A Dutch court has dismissed a €250,000 claim against the directors of a bankrupt haulier, despite finding serious flaws in the company’s administration. The court accepted that deteriorating market conditions, including fuel prices, wage costs, driver shortages and fixed-price contracts, were a major cause of the collapse.
The Limburg District Court ruled that the directors of Mak Transport BV, a Hoensbroek-based company active in road haulage and removals, had rebutted the presumption that improper management was an important cause of the bankruptcy.
Mak Transport BV was founded at the end of 2022 and went bankrupt in June 2024, according to the local press. The curator, Auke Stegeman, argued that the directors should be held personally liable for the shortfall in the bankruptcy and asked the court to order an advance payment of €250,000.
RTV Parkstad reports that the curator has since asked the supervisory judge for permission to appeal the ruling.
Fixed-price contracts left the company exposed The directors argued that the company had been hit by a combination of external pressures after trading conditions deteriorated. The court accepted that explanation.

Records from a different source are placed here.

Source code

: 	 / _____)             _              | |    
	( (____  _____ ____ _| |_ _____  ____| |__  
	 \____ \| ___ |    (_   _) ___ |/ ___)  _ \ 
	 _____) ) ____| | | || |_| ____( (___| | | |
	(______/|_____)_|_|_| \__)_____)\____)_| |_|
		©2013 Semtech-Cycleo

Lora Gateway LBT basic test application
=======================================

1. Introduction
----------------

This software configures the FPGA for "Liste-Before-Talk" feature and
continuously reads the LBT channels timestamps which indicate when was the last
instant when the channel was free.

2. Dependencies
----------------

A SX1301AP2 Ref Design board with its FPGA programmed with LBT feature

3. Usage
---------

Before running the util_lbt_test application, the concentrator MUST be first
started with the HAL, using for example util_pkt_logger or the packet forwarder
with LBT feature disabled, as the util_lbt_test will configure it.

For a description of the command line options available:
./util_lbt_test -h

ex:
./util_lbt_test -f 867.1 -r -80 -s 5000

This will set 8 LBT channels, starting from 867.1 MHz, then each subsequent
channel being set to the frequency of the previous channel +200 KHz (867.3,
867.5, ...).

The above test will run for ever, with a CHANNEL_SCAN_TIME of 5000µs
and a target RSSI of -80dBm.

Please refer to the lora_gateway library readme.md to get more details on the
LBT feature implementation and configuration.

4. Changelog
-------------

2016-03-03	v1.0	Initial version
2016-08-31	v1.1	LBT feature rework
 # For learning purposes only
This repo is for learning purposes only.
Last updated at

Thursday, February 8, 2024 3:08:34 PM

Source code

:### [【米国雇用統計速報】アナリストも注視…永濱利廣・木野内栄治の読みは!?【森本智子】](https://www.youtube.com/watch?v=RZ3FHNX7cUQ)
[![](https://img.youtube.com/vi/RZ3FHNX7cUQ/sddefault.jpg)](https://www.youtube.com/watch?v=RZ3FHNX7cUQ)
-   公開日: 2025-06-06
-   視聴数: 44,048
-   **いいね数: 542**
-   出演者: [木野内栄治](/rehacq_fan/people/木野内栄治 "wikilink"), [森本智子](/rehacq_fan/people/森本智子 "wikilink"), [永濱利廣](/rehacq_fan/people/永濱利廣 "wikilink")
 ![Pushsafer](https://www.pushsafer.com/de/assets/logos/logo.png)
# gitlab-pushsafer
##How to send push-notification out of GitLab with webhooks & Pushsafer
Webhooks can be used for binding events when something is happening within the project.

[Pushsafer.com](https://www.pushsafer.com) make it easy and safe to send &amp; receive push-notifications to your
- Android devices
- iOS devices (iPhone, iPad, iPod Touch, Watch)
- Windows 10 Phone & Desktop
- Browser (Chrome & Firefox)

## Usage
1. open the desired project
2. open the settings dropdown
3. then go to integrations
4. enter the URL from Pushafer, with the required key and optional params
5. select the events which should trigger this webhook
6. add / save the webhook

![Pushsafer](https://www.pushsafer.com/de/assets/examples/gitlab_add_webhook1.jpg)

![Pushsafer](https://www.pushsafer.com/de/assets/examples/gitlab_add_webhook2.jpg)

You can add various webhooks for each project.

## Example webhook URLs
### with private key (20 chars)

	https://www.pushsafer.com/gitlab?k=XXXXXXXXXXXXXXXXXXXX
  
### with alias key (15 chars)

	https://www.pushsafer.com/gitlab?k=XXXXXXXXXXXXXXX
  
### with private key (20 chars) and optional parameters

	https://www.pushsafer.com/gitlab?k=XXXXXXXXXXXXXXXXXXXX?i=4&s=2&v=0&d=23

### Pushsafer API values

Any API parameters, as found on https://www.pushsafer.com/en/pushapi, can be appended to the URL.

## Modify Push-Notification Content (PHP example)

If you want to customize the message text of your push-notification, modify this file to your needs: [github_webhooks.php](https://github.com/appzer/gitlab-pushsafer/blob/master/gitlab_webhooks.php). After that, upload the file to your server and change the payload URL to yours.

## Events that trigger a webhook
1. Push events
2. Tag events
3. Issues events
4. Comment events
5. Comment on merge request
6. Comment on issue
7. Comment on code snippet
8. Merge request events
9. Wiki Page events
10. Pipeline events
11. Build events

The court referred to sharply higher fuel prices, rising wage costs under collective labour agreements and a shortage of drivers. The company also had fixed-price agreements with customers, which meant higher costs could not easily be passed on. Unexpected repair bills and unpaid invoices added further pressure.

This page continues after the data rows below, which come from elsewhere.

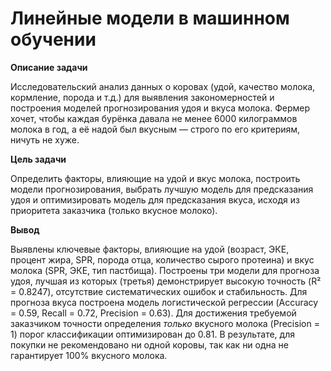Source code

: # Линейные модели в машинном обучении

**Описание задачи**

Исследовательский анализ данных о коровах (удой, качество молока, кормление, порода и т.д.) для выявления закономерностей и построения моделей прогнозирования удоя и вкуса молока.  Фермер хочет, чтобы каждая бурёнка давала не менее 6000 килограммов молока в год, а её надой был вкусным — строго по его критериям, ничуть не хуже.

**Цель задачи**

Определить факторы, влияющие на удой и вкус молока, построить модели прогнозирования, выбрать лучшую модель для предсказания удоя и оптимизировать модель для предсказания вкуса, исходя из приоритета заказчика (только вкусное молоко).

**Вывод**

Выявлены ключевые факторы, влияющие на удой (возраст, ЭКЕ, процент жира, SPR, порода отца, количество сырого протеина) и вкус молока (SPR, ЭКЕ, тип пастбища). Построены три модели для прогноза удоя, лучшая из которых (третья) демонстрирует высокую точность (R² = 0.8247), отсутствие систематических ошибок и стабильность. Для прогноза вкуса построена модель логистической регрессии (Accuracy = 0.59, Recall = 0.72, Precision = 0.63). Для достижения требуемой заказчиком точности определения *только* вкусного молока (Precision = 1) порог классификации оптимизирован до 0.81. В результате, для покупки не рекомендовано ни одной коровы, так как ни одна не гарантирует 100% вкусного молока.
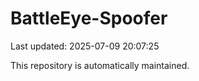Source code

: # BattleEye-Spoofer

Last updated: 2025-07-09 20:07:25

This repository is automatically maintained.
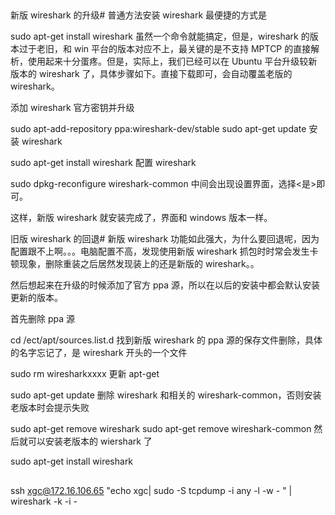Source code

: ##

新版 wireshark 的升级#
普通方法安装 wireshark 最便捷的方式是

sudo apt-get install wireshark
虽然一个命令就能搞定，但是，wireshark 的版本过于老旧，和 win 平台的版本对应不上，最关键的是不支持 MPTCP 的直接解析，使用起来十分蛋疼。但是，实际上，我们已经可以在 Ubuntu 平台升级较新版本的 wireshark 了，具体步骤如下。直接下载即可，会自动覆盖老版的 wireshark。

添加 wireshark 官方密钥并升级

sudo apt-add-repository ppa:wireshark-dev/stable
sudo apt-get update
安装 wireshark

sudo apt-get install wireshark
配置 wireshark

sudo dpkg-reconfigure wireshark-common
中间会出现设置界面，选择<是>即可。

这样，新版 wireshark 就安装完成了，界面和 windows 版本一样。

旧版 wireshark 的回退#
新版 wireshark 功能如此强大，为什么要回退呢，因为配置跟不上啊。。。电脑配置不高，发现使用新版 wireshark 抓包时时常会发生卡顿现象，删除重装之后居然发现装上的还是新版的 wireshark。。

然后想起来在升级的时候添加了官方 ppa 源，所以在以后的安装中都会默认安装更新的版本。

首先删除 ppa 源

cd /ect/apt/sources.list.d
找到新版 wireshark 的 ppa 源的保存文件删除，具体的名字忘记了，是 wireshark 开头的一个文件

sudo rm wiresharkxxxx
更新 apt-get

sudo apt-get update
删除 wireshark 和相关的 wireshark-common，否则安装老版本时会提示失败

sudo apt-get remove wireshark
sudo apt-get remove wireshark-common
然后就可以安装老版本的 wiershark 了

sudo apt-get install wireshark

##

ssh xgc@172.16.106.65 "echo xgc| sudo -S tcpdump -i any -l -w - " | wireshark -k -i -
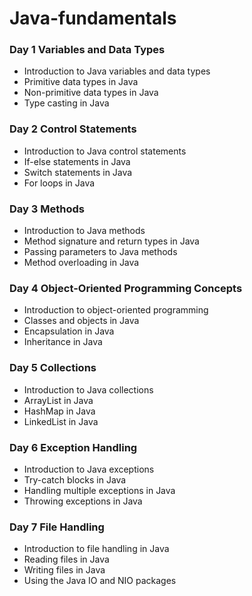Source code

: # Java-fundamentals

### Day 1 Variables and Data Types

- Introduction to Java variables and data types
- Primitive data types in Java
- Non-primitive data types in Java
- Type casting in Java

### Day 2 Control Statements

- Introduction to Java control statements
- If-else statements in Java
- Switch statements in Java
- For loops in Java

### Day 3 Methods

- Introduction to Java methods
- Method signature and return types in Java
- Passing parameters to Java methods
- Method overloading in Java


### Day 4 Object-Oriented Programming Concepts

- Introduction to object-oriented programming
- Classes and objects in Java
- Encapsulation in Java
- Inheritance in Java

### Day 5 Collections

- Introduction to Java collections
- ArrayList in Java
- HashMap in Java
- LinkedList in Java

### Day 6 Exception Handling

- Introduction to Java exceptions
- Try-catch blocks in Java
- Handling multiple exceptions in Java
- Throwing exceptions in Java

### Day 7 File Handling

- Introduction to file handling in Java
- Reading files in Java
- Writing files in Java
- Using the Java IO and NIO packages
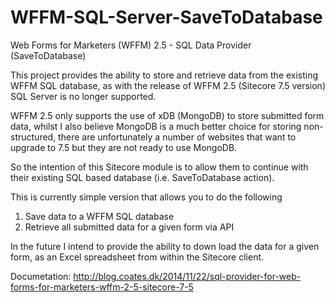 WFFM-SQL-Server-SaveToDatabase
==============================

Web Forms for Marketers (WFFM) 2.5 - SQL Data Provider (SaveToDatabase)

This project provides the ability to store and retrieve data from the existing WFFM SQL database, as with the release of WFFM 2.5 (Sitecore 7.5 version) SQL Server is no longer supported. 

WFFM 2.5 only supports the use of xDB (MongoDB) to store submitted form data, whilst I also believe MongoDB is a much better choice for storing non-structured, there are unfortunately a number of websites that want to upgrade to 7.5 but they are not ready to use MongoDB.

So the intention of this Sitecore module is to allow them to continue with their existing SQL based database (i.e. SaveToDatabase action).

This is currently simple version that allows you to do the following

1)	Save data to a WFFM SQL database
2)	Retrieve all submitted data for a given form via API

In the future I intend to provide the ability to down load the data for a given form, as an Excel spreadsheet from within the Sitecore client.

Documetation: http://blog.coates.dk/2014/11/22/sql-provider-for-web-forms-for-marketers-wffm-2-5-sitecore-7-5



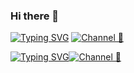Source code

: ### Hi there 👋

[![Typing SVG](https://readme-typing-svg.demolab.com?font=Fira+Code&pause=1000&color=A13AFF&random=false&width=435&lines=Subs+to+Web3+Enjoyer+Club)](https://git.io/typing-svg)
[![Channel 🥰](https://img.shields.io/badge/Web3_Enjoyer_|_Subscribe_🥰-5B00FF?style=for-the-badge&logo=telegram&logoColor=white)](https://t.me/web3_enjoyer_club) 

[![Typing SVG](https://readme-typing-svg.demolab.com?font=Fira+Code&weight=900&size=24&pause=1000&color=EAB9B2&vCenter=true&multiline=true&random=true&width=435&lines=Buy+best+Proxies%26Accounts+on)](https://git.io/typing-svg)[![Channel 🥰](https://img.shields.io/badge/GEMUPS_🥰-EAB9B2?style=for-the-badge&logo=2K&logoColor=white)](https://gemups.me/)
<!--
**MsLolita/mslolita** is a ✨ _special_ ✨ repository because its `README.md` (this file) appears on your GitHub profile.

Here are some ideas to get you started:

- 🔭 I’m currently working on ...
- 🌱 I’m currently learning ...
- 👯 I’m looking to collaborate on ...
- 🤔 I’m looking for help with ...
- 💬 Ask me about ...
- 📫 How to reach me: ...
- 😄 Pronouns: ...
- ⚡ Fun fact: ...
-->
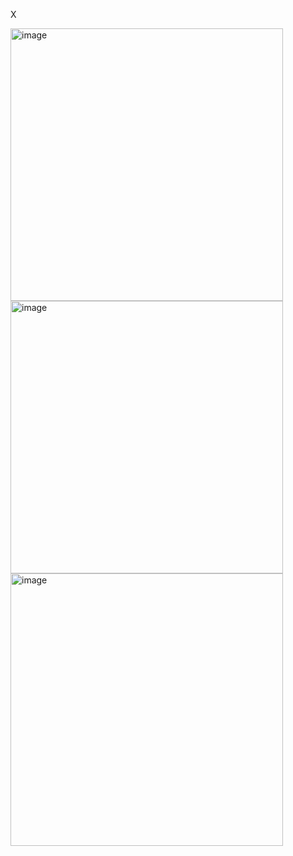 X

<img width="436" alt="image" src="https://github.com/user-attachments/assets/b8ef0c0c-980b-416f-9f72-2ae41d986e25" />

<img width="436" alt="image" src="https://github.com/user-attachments/assets/6087470c-8a69-41d1-a88f-0a5713f24094" />

<img width="436" alt="image" src="https://github.com/user-attachments/assets/e3f3362c-ade7-4c6f-978f-551ea8f9bafc" />
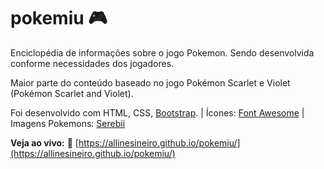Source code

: # pokemiu 🎮

Enciclopédia de informações sobre o jogo Pokemon. Sendo desenvolvida conforme necessidades dos jogadores.

Maior parte do conteúdo baseado no jogo Pokémon Scarlet e Violet (Pokémon Scarlet and Violet).

Foi desenvolvido com HTML, CSS, [Bootstrap](https://getbootstrap.com). | Ícones: [Font Awesome](https://fontawesome.com/icons) | Imagens Pokemons: [Serebii](https://www.serebii.net/)

<b>Veja ao vivo:</b> 🔗 [https://allinesineiro.github.io/pokemiu/](https://allinesineiro.github.io/pokemiu/)
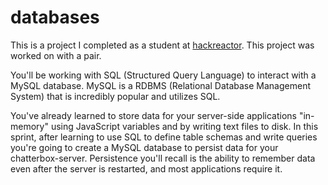 # databases
This is a project I completed as a student at [hackreactor](http://hackreactor.com). This project was worked on with a pair.

You'll be working with SQL (Structured Query Language) to interact with a MySQL database. MySQL is a RDBMS (Relational Database Management System) that is incredibly popular and utilizes SQL.

You've already learned to store data for your server-side applications "in-memory" using JavaScript variables and by writing text files to disk. In this sprint, after learning to use SQL to define table schemas and write queries you're going to create a MySQL database to persist data for your chatterbox-server. Persistence you'll recall is the ability to remember data even after the server is restarted, and most applications require it.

The directors said the market had looked favourable when the company started, but conditions in the transport sector worsened quickly afterwards. The court considered that explanation sufficiently substantiated.
Administration was faulty, but not the main cause The court did find serious shortcomings in the company’s administration. According to Transport Online, underlying documents were missing, several accounting entries were incorrect, and the bookkeeping did not provide a reliable view of the company’s financial position.
Under Dutch bankruptcy law, such failures can create a presumption that improper management was an important cause of the bankruptcy, leaving directors to rebut that presumption. The official case summary published on Rechtspraak.nl states that the directors had not kept proper records, but had succeeded in rebutting it.
In other words, the bookkeeping problems were serious, but the court was not convinced that they were the reason the company failed.
Court rejects claim that directors carried on for too long The curator also argued that the directors had continued operating a non-viable company for too long, thereby disadvantaging creditors.
The court rejected that argument. According to Transport Online, it had not been sufficiently shown that the company’s situation was so hopeless that the directors should have stopped trading earlier. The court also took into account that the directors were still trying to agree payment arrangements, find new customers and collect outstanding invoices.
A separate claim based on unlawful conduct towards creditors was also dismissed.
The curator’s claims were rejected in full. The court ordered each side to bear its own legal costs, partly because the directors only produced additional administrative documents late in the proceedings. That late disclosure did not change the outcome on liability, but it did affect the court’s decision on costs.